If you’re a major guru online and you don’t know these terms, you’re not a guru at all, at least in the realm of business law or knowledge. For starters, a “browserwrap” agreement is very like one of those generic signs at the entrance of an airport stating that you consent to searches. Once you enter, you offer that right to airport officials, basically.
The “browserwrap” does the same thing. Once you enter that website, as long as you’re surfing through the pages, you implicitly consent to whatever terms are listed on that agreement — no ifs, ands or buts. Usually you’d find such terms linked right at the bottom of the homepage and all over the website collectively.
What you need to do instead is simply utilize such an agreement as an “informational” notice. In other words, you can’t have the browserwrap agreement without….
The click-through agreement.
This is the real gatekeeper in cyberspace for any business. They’re actually quite common for e-commerce websites, taking on all kinds of forms. Their purposes, though, remain the same.

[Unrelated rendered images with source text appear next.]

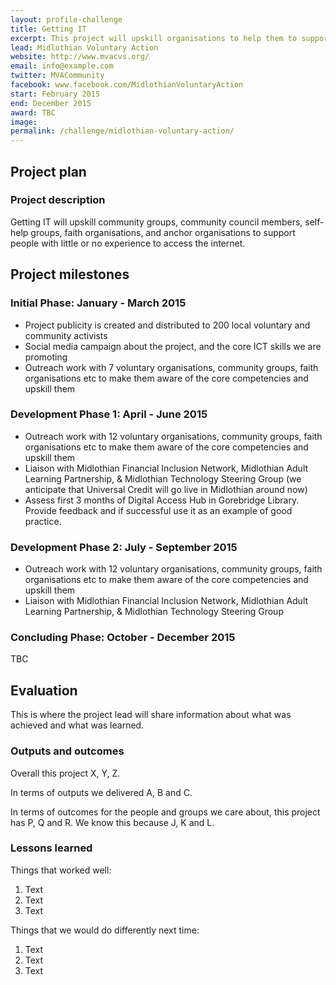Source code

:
 ```yaml
---
layout: profile-challenge
title: Getting IT
excerpt: This project will upskill organisations to help them to support people who have little or no experience in using the internet.
lead: Midlothian Voluntary Action 
website: http://www.mvacvs.org/ 
email: info@example.com
twitter: MVACommunity
facebook: www.facebook.com/MidlothianVoluntaryAction 
start: February 2015
end: December 2015
award: TBC
image:
permalink: /challenge/midlothian-voluntary-action/ 
---
```


## Project plan

### Project description

Getting IT will upskill community groups, community council members, self-help groups, faith organisations, and anchor organisations to support people with little or no experience to access the internet.



## Project milestones

### Initial Phase: January - March 2015

* Project publicity is created and distributed to 200 local voluntary and community activists  
* Social media campaign about the project, and the core ICT skills we are promoting 
* Outreach work with 7 voluntary organisations, community groups, faith organisations etc to make them aware of the core competencies and upskill them

### Development Phase 1: April - June 2015 

* Outreach work with 12 voluntary organisations, community groups, faith organisations etc to make them aware of the core competencies and upskill them 
* Liaison with Midlothian Financial Inclusion Network, Midlothian Adult Learning Partnership, & Midlothian Technology Steering Group (we anticipate that Universal Credit will go live in Midlothian around now) 
* Assess first 3 months of Digital Access Hub in Gorebridge Library. Provide feedback and if successful use it as an example of good practice.

### Development Phase 2: July - September 2015

* Outreach work with 12 voluntary organisations, community groups, faith organisations etc to make them aware of the core competencies and upskill them 
* Liaison with Midlothian Financial Inclusion Network, Midlothian Adult Learning Partnership, & Midlothian Technology Steering Group

### Concluding Phase: October - December 2015

TBC



## Evaluation

This is where the project lead will share information about what was achieved and what was learned.

### Outputs and outcomes

Overall this project X, Y, Z.

In terms of outputs we delivered A, B and C.

In terms of outcomes for the people and groups we care about, this project has P, Q and R. We know this because J, K and L.

### Lessons learned

Things that worked well:

1. Text
2. Text
3. Text

Things that we would do differently next time:

1. Text
2. Text
3. Text
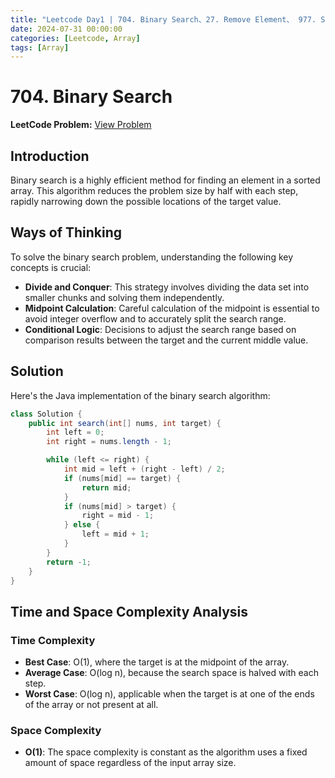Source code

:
 ```yaml
---
title: "Leetcode Day1 | 704. Binary Search、27. Remove Element、 977. Squares of a Sorted Array "
date: 2024-07-31 00:00:00
categories: [Leetcode, Array]
tags: [Array]
---
```

# 704. Binary Search

**LeetCode Problem:** [View Problem](https://leetcode.com/problems/binary-search)

## Introduction
Binary search is a highly efficient method for finding an element in a sorted array. This algorithm reduces the problem size by half with each step, rapidly narrowing down the possible locations of the target value.

## Ways of Thinking
To solve the binary search problem, understanding the following key concepts is crucial:
- **Divide and Conquer**: This strategy involves dividing the data set into smaller chunks and solving them independently.
- **Midpoint Calculation**: Careful calculation of the midpoint is essential to avoid integer overflow and to accurately split the search range.
- **Conditional Logic**: Decisions to adjust the search range based on comparison results between the target and the current middle value.

## Solution
Here's the Java implementation of the binary search algorithm:

```java
class Solution {
    public int search(int[] nums, int target) {
        int left = 0;
        int right = nums.length - 1;

        while (left <= right) {
            int mid = left + (right - left) / 2;
            if (nums[mid] == target) {
                return mid;
            }
            if (nums[mid] > target) {
                right = mid - 1;
            } else {
                left = mid + 1;
            }
        }
        return -1;
    }
}
```

## Time and Space Complexity Analysis

### Time Complexity
- **Best Case**: O(1), where the target is at the midpoint of the array.
- **Average Case**: O(log n), because the search space is halved with each step.
- **Worst Case**: O(log n), applicable when the target is at one of the ends of the array or not present at all.

### Space Complexity
- **O(1)**: The space complexity is constant as the algorithm uses a fixed amount of space regardless of the input array size.



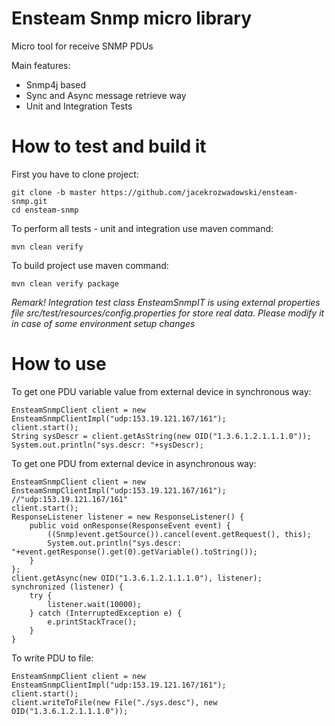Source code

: # Ensteam Snmp micro library

Micro tool for receive SNMP PDUs

Main features:
- Snmp4j based
- Sync and Async message retrieve way
- Unit and Integration Tests


# How to test and build it

First you have to clone project:
```
git clone -b master https://github.com/jacekrozwadowski/ensteam-snmp.git
cd ensteam-snmp
```

To perform all tests - unit and integration use maven command:
```
mvn clean verify
```

To build project use maven command:
```
mvn clean verify package
```

*Remark!* 
*Integration test class EnsteamSnmpIT is using external properties file src/test/resources/config.properties*
*for store real data. Please modify it in case of some environment setup changes* 



# How to use

To get one PDU variable value from external device in synchronous way:
```
EnsteamSnmpClient client = new EnsteamSnmpClientImpl("udp:153.19.121.167/161");
client.start();
String sysDescr = client.getAsString(new OID("1.3.6.1.2.1.1.1.0"));
System.out.println("sys.descr: "+sysDescr);
```

To get one PDU from external device in asynchronous way:
```
EnsteamSnmpClient client = new EnsteamSnmpClientImpl("udp:153.19.121.167/161"); //"udp:153.19.121.167/161"
client.start();
ResponseListener listener = new ResponseListener() {
    public void onResponse(ResponseEvent event) {
        ((Snmp)event.getSource()).cancel(event.getRequest(), this);
        System.out.println("sys.descr: "+event.getResponse().get(0).getVariable().toString());
    }
};
client.getAsync(new OID("1.3.6.1.2.1.1.1.0"), listener);
synchronized (listener) {
    try {
        listener.wait(10000);
    } catch (InterruptedException e) {
        e.printStackTrace();
    }
}
```

To write PDU to file: 
```
EnsteamSnmpClient client = new EnsteamSnmpClientImpl("udp:153.19.121.167/161");
client.start();
client.writeToFile(new File("./sys.desc"), new OID("1.3.6.1.2.1.1.1.0"));
```
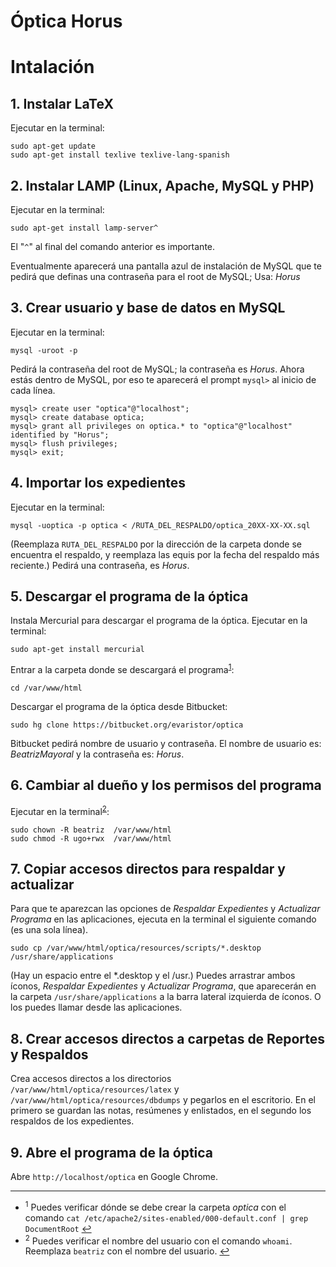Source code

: Óptica Horus
============

# Intalación

## 1. Instalar LaTeX
Ejecutar en la terminal:

```
sudo apt-get update
sudo apt-get install texlive texlive-lang-spanish
```

## 2. Instalar LAMP (Linux, Apache, MySQL y PHP)
Ejecutar en la terminal:

```
sudo apt-get install lamp-server^
```

El "`^`" al final del comando anterior es importante.

Eventualmente aparecerá una pantalla azul de instalación de MySQL que te pedirá que definas una contraseña para el root de MySQL; Usa: _Horus_

## 3. Crear usuario y base de datos en MySQL
Ejecutar en la terminal:

```
mysql -uroot -p
```

Pedirá la contraseña del root de MySQL; la contraseña es _Horus_. Ahora estás dentro de MySQL, por eso te aparecerá el prompt `mysql>` al inicio de cada línea.

```
mysql> create user "optica"@"localhost";
mysql> create database optica;
mysql> grant all privileges on optica.* to "optica"@"localhost" identified by "Horus";
mysql> flush privileges;
mysql> exit;
```

## 4. Importar los expedientes
Ejecutar en la terminal:

```
mysql -uoptica -p optica < /RUTA_DEL_RESPALDO/optica_20XX-XX-XX.sql
```

(Reemplaza `RUTA_DEL_RESPALDO` por la dirección de la carpeta donde se encuentra el respaldo, y reemplaza las equis por la fecha del respaldo más reciente.)
Pedirá una contraseña, es _Horus_.

## 5. Descargar el programa de la óptica
Instala Mercurial para descargar el programa de la óptica. Ejecutar en la terminal:

```
sudo apt-get install mercurial
```

Entrar a la carpeta donde se descargará el programa<sup><a href="#nota1" id="ref1">1</a></sup>:

```
cd /var/www/html
```

Descargar el programa de la óptica desde Bitbucket:

```
sudo hg clone https://bitbucket.org/evaristor/optica
```

Bitbucket pedirá nombre de usuario y contraseña. El nombre de usuario es: _BeatrizMayoral_ y la contraseña es: _Horus_.

## 6. Cambiar al dueño y los permisos del programa
Ejecutar en la terminal<sup><a href="#nota2" id="ref2">2</a></sup>:

```
sudo chown -R beatriz  /var/www/html
sudo chmod -R ugo+rwx  /var/www/html
```

## 7. Copiar accesos directos para respaldar y actualizar
Para que te aparezcan las opciones de _Respaldar Expedientes_ y _Actualizar Programa_ en las aplicaciones, ejecuta en la terminal el siguiente comando (es una sola línea).

```
sudo cp /var/www/html/optica/resources/scripts/*.desktop /usr/share/applications
```

(Hay un espacio entre el *.desktop y el /usr.) Puedes arrastrar ambos íconos, _Respaldar Expedientes_ y _Actualizar Programa_, que aparecerán en la carpeta `/usr/share/applications` a la barra lateral izquierda de íconos. O los puedes llamar desde las aplicaciones.

## 8. Crear accesos directos a carpetas de Reportes y Respaldos
Crea accesos directos a los directorios `/var/www/html/optica/resources/latex` y `/var/www/html/optica/resources/dbdumps` y pegarlos en el escritorio. En el primero se guardan las notas, resúmenes y enlistados, en el segundo los respaldos de los expedientes.

## 9. Abre el programa de la óptica
Abre `http://localhost/optica` en Google Chrome.

-----

- <sup id="nota1">1</sup> Puedes verificar dónde se debe crear la carpeta _optica_ con el comando `cat /etc/apache2/sites-enabled/000-default.conf | grep DocumentRoot`
 <a href="#ref1" title="Regresar al texto">↩</a>
- <sup id="nota2">2</sup> Puedes verificar el nombre del usuario con el comando `whoami`. Reemplaza `beatriz` con el nombre del usuario. <a href="#ref2" title="Regresar al texto">↩</a>
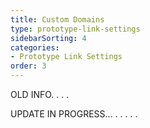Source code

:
 ```yaml
---
title: Custom Domains
type: prototype-link-settings
sidebarSorting: 4
categories: 
- Prototype Link Settings
order: 3
---
```




OLD INFO.
.
.
.

UPDATE IN PROGRESS...
.
.
.
.
.
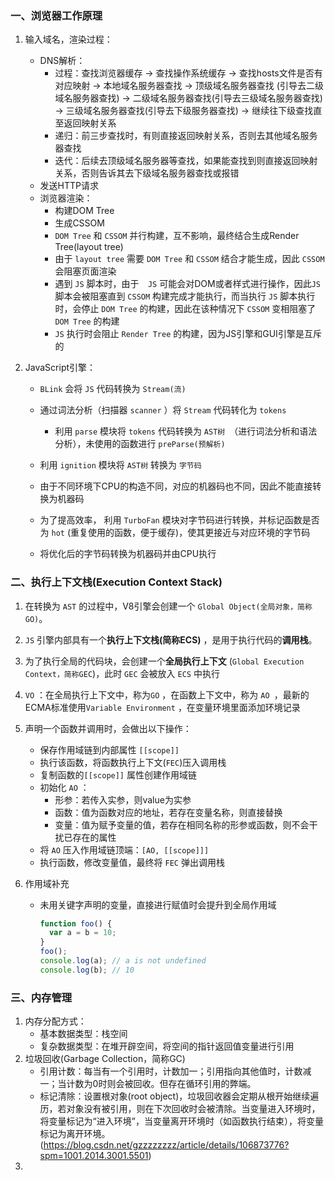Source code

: ### 一、浏览器工作原理 

1. 输入域名，渲染过程：

   - DNS解析：
     * 过程：查找浏览器缓存 -> 查找操作系统缓存 -> 查找hosts文件是否有对应映射 ->  本地域名服务器查找 -> 顶级域名服务器查找 (引导去二级域名服务器查找) -> 二级域名服务器查找(引导去三级域名服务器查找) -> 三级域名服务器查找(引导去下级服务器查找) -> 继续往下级查找直至返回映射关系
     * 递归：前三步查找时，有则直接返回映射关系，否则去其他域名服务器查找
     * 迭代：后续去顶级域名服务器等查找，如果能查找到则直接返回映射关系，否则告诉其去下级域名服务器查找或报错
   - 发送HTTP请求
   - 浏览器渲染：
     * 构建DOM Tree
     * 生成CSSOM
     * `DOM Tree` 和 `CSSOM` 并行构建，互不影响，最终结合生成Render Tree(layout tree)
     * 由于 `layout tree` 需要 `DOM Tree` 和 `CSSOM` 结合才能生成，因此 `CSSOM` 会阻塞页面渲染
     * 遇到 `JS` 脚本时，由于`  JS` 可能会对DOM或者样式进行操作，因此`JS` 脚本会被阻塞直到 `CSSOM` 构建完成才能执行，而当执行 `JS` 脚本执行时，会停止 `DOM Tree` 的构建，因此在该种情况下 `CSSOM` 变相阻塞了 `DOM Tree` 的构建
     * `JS` 执行时会阻止 `Render Tree` 的构建，因为JS引擎和GUI引擎是互斥的

2. JavaScript引擎：

   - `BLink` 会将 `JS` 代码转换为 `Stream(流)`


   - 通过词法分析（扫描器 `scanner` ）将 `Stream` 代码转化为 `tokens` 
     - 利用 `parse` 模块将 `tokens` 代码转换为 `AST树 `（进行词法分析和语法分析），未使用的函数进行 `preParse(预解析)` 
   - 利用 `ignition` 模块将 `AST树` 转换为 `字节码`
   - 由于不同环境下CPU的构造不同，对应的机器码也不同，因此不能直接转换为机器码
   - 为了提高效率， 利用 `TurboFan` 模块对字节码进行转换，并标记函数是否为 `hot` (重复使用的函数，便于缓存)，使其更接近与对应环境的字节码
   - 将优化后的字节码转换为机器码并由CPU执行

### 二、执行上下文栈(Execution Context Stack)

1. 在转换为 `AST` 的过程中，V8引擎会创建一个 `Global Object(全局对象，简称GO)`。 

2. `JS` 引擎内部具有一个**执行上下文栈(简称ECS)** ，是用于执行代码的**调用栈**。

3. 为了执行全局的代码块，会创建一个**全局执行上下文** (`Global Execution Context，简称GEC`)，此时 `GEC` 会被放入 `ECS` 中执行

4. `VO` ：在全局执行上下文中，称为`GO` ，在函数上下文中，称为 `AO `，最新的ECMA标准使用`Variable Environment` ，在变量环境里面添加环境记录

5. 声明一个函数并调用时，会做出以下操作：

   + 保存作用域链到内部属性 `[[scope]]` 
   + 执行该函数，将函数执行上下文(`FEC`)压入调用栈
   + 复制函数的`[[scope]]` 属性创建作用域链
   + 初始化 `AO` ：
     * 形参：若传入实参，则value为实参
     * 函数：值为函数对应的地址，若存在变量名称，则直接替换
     * 变量：值为赋予变量的值，若存在相同名称的形参或函数，则不会干扰已存在的属性
   + 将 `AO` 压入作用域链顶端：`[AO, [[scope]]]`
   + 执行函数，修改变量值，最终将 `FEC` 弹出调用栈

6. 作用域补充

   - 未用关键字声明的变量，直接进行赋值时会提升到全局作用域

     ```js
     function foo() {
       var a = b = 10;
     }
     foo();
     console.log(a); // a is not undefined
     console.log(b); // 10
     ```

### 三、内存管理

1. 内存分配方式：
   - 基本数据类型：栈空间
   - 复杂数据类型：在堆开辟空间，将空间的指针返回值变量进行引用
2. 垃圾回收(Garbage Collection，简称GC)
   - 引用计数：每当有一个引用时，计数加一；引用指向其他值时，计数减一；当计数为0时则会被回收。但存在循环引用的弊端。
   - 标记清除：设置根对象(root object)，垃圾回收器会定期从根开始继续遍历，若对象没有被引用，则在下次回收时会被清除。当变量进入环境时，将变量标记为“进入环境”，当变量离开环境时（如函数执行结束），将变量标记为离开环境。(https://blog.csdn.net/gzzzzzzzz/article/details/106873776?spm=1001.2014.3001.5501)
3. ​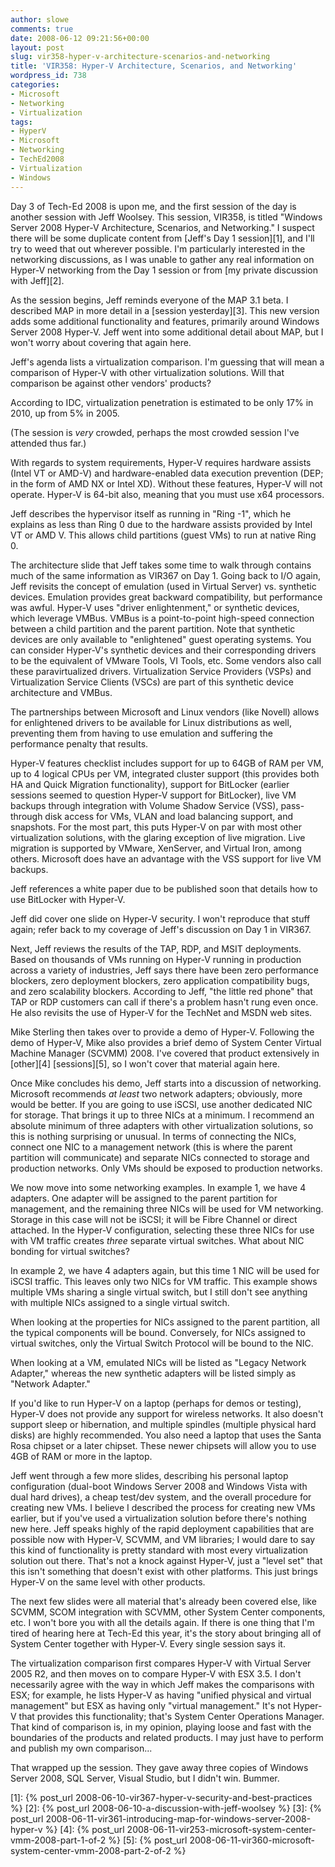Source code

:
 ```yaml
---
author: slowe
comments: true
date: 2008-06-12 09:21:56+00:00
layout: post
slug: vir358-hyper-v-architecture-scenarios-and-networking
title: 'VIR358: Hyper-V Architecture, Scenarios, and Networking'
wordpress_id: 738
categories:
- Microsoft
- Networking
- Virtualization
tags:
- HyperV
- Microsoft
- Networking
- TechEd2008
- Virtualization
- Windows
---
```


Day 3 of Tech-Ed 2008 is upon me, and the first session of the day is another session with Jeff Woolsey. This session, VIR358, is titled "Windows Server 2008 Hyper-V Architecture, Scenarios, and Networking." I suspect there will be some duplicate content from [Jeff's Day 1 session][1], and I'll try to weed that out wherever possible. I'm particularly interested in the networking discussions, as I was unable to gather any real information on Hyper-V networking from the Day 1 session or from [my private discussion with Jeff][2].

As the session begins, Jeff reminds everyone of the MAP 3.1 beta. I described MAP in more detail in a [session yesterday][3]. This new version adds some additional functionality and features, primarily around Windows Server 2008 Hyper-V. Jeff went into some additional detail about MAP, but I won't worry about covering that again here.

Jeff's agenda lists a virtualization comparison. I'm guessing that will mean a comparison of Hyper-V with other virtualization solutions. Will that comparison be against other vendors' products?

According to IDC, virtualization penetration is estimated to be only 17% in 2010, up from 5% in 2005.

(The session is _very_ crowded, perhaps the most crowded session I've attended thus far.)

With regards to system requirements, Hyper-V requires hardware assists (Intel VT or AMD-V) and hardware-enabled data execution prevention (DEP; in the form of AMD NX or Intel XD). Without these features, Hyper-V will not operate. Hyper-V is 64-bit also, meaning that you must use x64 processors.

Jeff describes the hypervisor itself as running in "Ring -1", which he explains as less than Ring 0 due to the hardware assists provided by Intel VT or AMD V. This allows child partitions (guest VMs) to run at native Ring 0.

The architecture slide that Jeff takes some time to walk through contains much of the same information as VIR367 on Day 1. Going back to I/O again, Jeff revisits the concept of emulation (used in Virtual Server) vs. synthetic devices. Emulation provides great backward compatibility, but performance was awful. Hyper-V uses "driver enlightenment," or synthetic devices, which leverage VMBus. VMBus is a point-to-point high-speed connection between a child partition and the parent partition. Note that synthetic devices are only available to "enlightened" guest operating systems. You can consider Hyper-V's synthetic devices and their corresponding drivers to be the equivalent of VMware Tools, VI Tools, etc. Some vendors also call these paravirtualized drivers. Virtualization Service Providers (VSPs) and Virtualization Service Clients (VSCs) are part of this synthetic device architecture and VMBus.

The partnerships between Microsoft and Linux vendors (like Novell) allows for enlightened drivers to be available for Linux distributions as well, preventing them from having to use emulation and suffering the performance penalty that results.

Hyper-V features checklist includes support for up to 64GB of RAM per VM, up to 4 logical CPUs per VM, integrated cluster support (this provides both HA and Quick Migration functionality), support for BitLocker (earlier sessions seemed to question Hyper-V support for BitLocker), live VM backups through integration with Volume Shadow Service (VSS), pass-through disk access for VMs, VLAN and load balancing support, and snapshots. For the most part, this puts Hyper-V on par with most other virtualization solutions, with the glaring exception of live migration. Live migration is supported by VMware, XenServer, and Virtual Iron, among others. Microsoft does have an advantage with the VSS support for live VM backups.

Jeff references a white paper due to be published soon that details how to use BitLocker with Hyper-V.

Jeff did cover one slide on Hyper-V security. I won't reproduce that stuff again; refer back to my coverage of Jeff's discussion on Day 1 in VIR367.

Next, Jeff reviews the results of the TAP, RDP, and MSIT deployments. Based on thousands of VMs running on Hyper-V running in production across a variety of industries, Jeff says there have been zero performance blockers, zero deployment blockers, zero application compatibility bugs, and zero scalability blockers. According to Jeff, "the little red phone" that TAP or RDP customers can call if there's a problem hasn't rung even once. He also revisits the use of Hyper-V for the TechNet and MSDN web sites.

Mike Sterling then takes over to provide a demo of Hyper-V. Following the demo of Hyper-V, Mike also provides a brief demo of System Center Virtual Machine Manager (SCVMM) 2008. I've covered that product extensively in [other][4] [sessions][5], so I won't cover that material again here.

Once Mike concludes his demo, Jeff starts into a discussion of networking. Microsoft recommends _at least_ two network adapters; obviously, more would be better. If you are going to use iSCSI, use another dedicated NIC for storage. That brings it up to three NICs at a minimum. I recommend an absolute minimum of three adapters with other virtualization solutions, so this is nothing surprising or unusual. In terms of connecting the NICs, connect one NIC to a management network (this is where the parent partition will communicate) and separate NICs connected to storage and production networks. Only VMs should be exposed to production networks.

We now move into some networking examples. In example 1, we have 4 adapters. One adapter will be assigned to the parent partition for management, and the remaining three NICs will be used for VM networking. Storage in this case will not be iSCSI; it will be Fibre Channel or direct attached. In the Hyper-V configuration, selecting these three NICs for use with VM traffic creates _three_ separate virtual switches. What about NIC bonding for virtual switches?

In example 2, we have 4 adapters again, but this time 1 NIC will be used for iSCSI traffic. This leaves only two NICs for VM traffic. This example shows multiple VMs sharing a single virtual switch, but I still don't see anything with multiple NICs assigned to a single virtual switch.

When looking at the properties for NICs assigned to the parent partition, all the typical components will be bound. Conversely, for NICs assigned to virtual switches, only the Virtual Switch Protocol will be bound to the NIC.

When looking at a VM, emulated NICs will be listed as "Legacy Network Adapter," whereas the new synthetic adapters will be listed simply as "Network Adapter."

If you'd like to run Hyper-V on a laptop (perhaps for demos or testing), Hyper-V does not provide any support for wireless networks. It also doesn't support sleep or hibernation, and multiple spindles (multiple physical hard disks) are highly recommended. You also need a laptop that uses the Santa Rosa chipset or a later chipset. These newer chipsets will allow you to use 4GB of RAM or more in the laptop.

Jeff went through a few more slides, describing his personal laptop configuration (dual-boot Windows Server 2008 and Windows Vista with dual hard drives), a cheap test/dev system, and the overall procedure for creating new VMs. I believe I described the process for creating new VMs earlier, but if you've used a virtualization solution before there's nothing new here. Jeff speaks highly of the rapid deployment capabilities that are possible now with Hyper-V, SCVMM, and VM libraries; I would dare to say this kind of functionality is pretty standard with most every virtualization solution out there. That's not a knock against Hyper-V, just a "level set" that this isn't something that doesn't exist with other platforms. This just brings Hyper-V on the same level with other products.

The next few slides were all material that's already been covered else, like SCVMM, SCOM integration with SCVMM, other System Center components, etc. I won't bore you with all the details again. If there is one thing that I'm tired of hearing here at Tech-Ed this year, it's the story about bringing all of System Center together with Hyper-V. Every single session says it.

The virtualization comparison first compares Hyper-V with Virtual Server 2005 R2, and then moves on to compare Hyper-V with ESX 3.5. I don't necessarily agree with the way in which Jeff makes the comparisons with ESX; for example, he lists Hyper-V as having "unified physical and virtual management" but ESX as having only "virtual management." It's not Hyper-V that provides this functionality; that's System Center Operations Manager. That kind of comparison is, in my opinion, playing loose and fast with the boundaries of the products and related products. I may just have to perform and publish my own comparison...

That wrapped up the session. They gave away three copies of Windows Server 2008, SQL Server, Visual Studio, but I didn't win. Bummer.

[1]: {% post_url 2008-06-10-vir367-hyper-v-security-and-best-practices %}
[2]: {% post_url 2008-06-10-a-discussion-with-jeff-woolsey %}
[3]: {% post_url 2008-06-11-vir361-introducing-map-for-windows-server-2008-hyper-v %}
[4]: {% post_url 2008-06-11-vir253-microsoft-system-center-vmm-2008-part-1-of-2 %}
[5]: {% post_url 2008-06-11-vir360-microsoft-system-center-vmm-2008-part-2-of-2 %}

That final “agreement” a web surfer must take is to conform to all your rules before reaching further into your website. A way of looking at this kind of agreement is when you go to the back of a night club and get asked the password to get in. If you know the password, you get in. If not, you don’t.
In this case, though, all you have to do as a customer or guest to the website is “consent” to certain terms before you’re allowed to “click through” on the page and enter more pages, probably with services or products available for purchase or use.
Honestly, the Latter Here — the Click-Through — Is the Most Effective in Court
You’ll find that no matter what complaint a customer may pass on you, legally that click-through agreement is enough for a court to favor you, because you are legally and comprehensively giving that customer complete notice before the customer ever enters your domain. It’s fair warning.
You do, however, need to make sure your click-through agreement complies with the applicable law pertaining to your business or industry. Again, this adage in law is crucial. If the language isn’t clear or relevant, it won’t hold up in court. Do your research.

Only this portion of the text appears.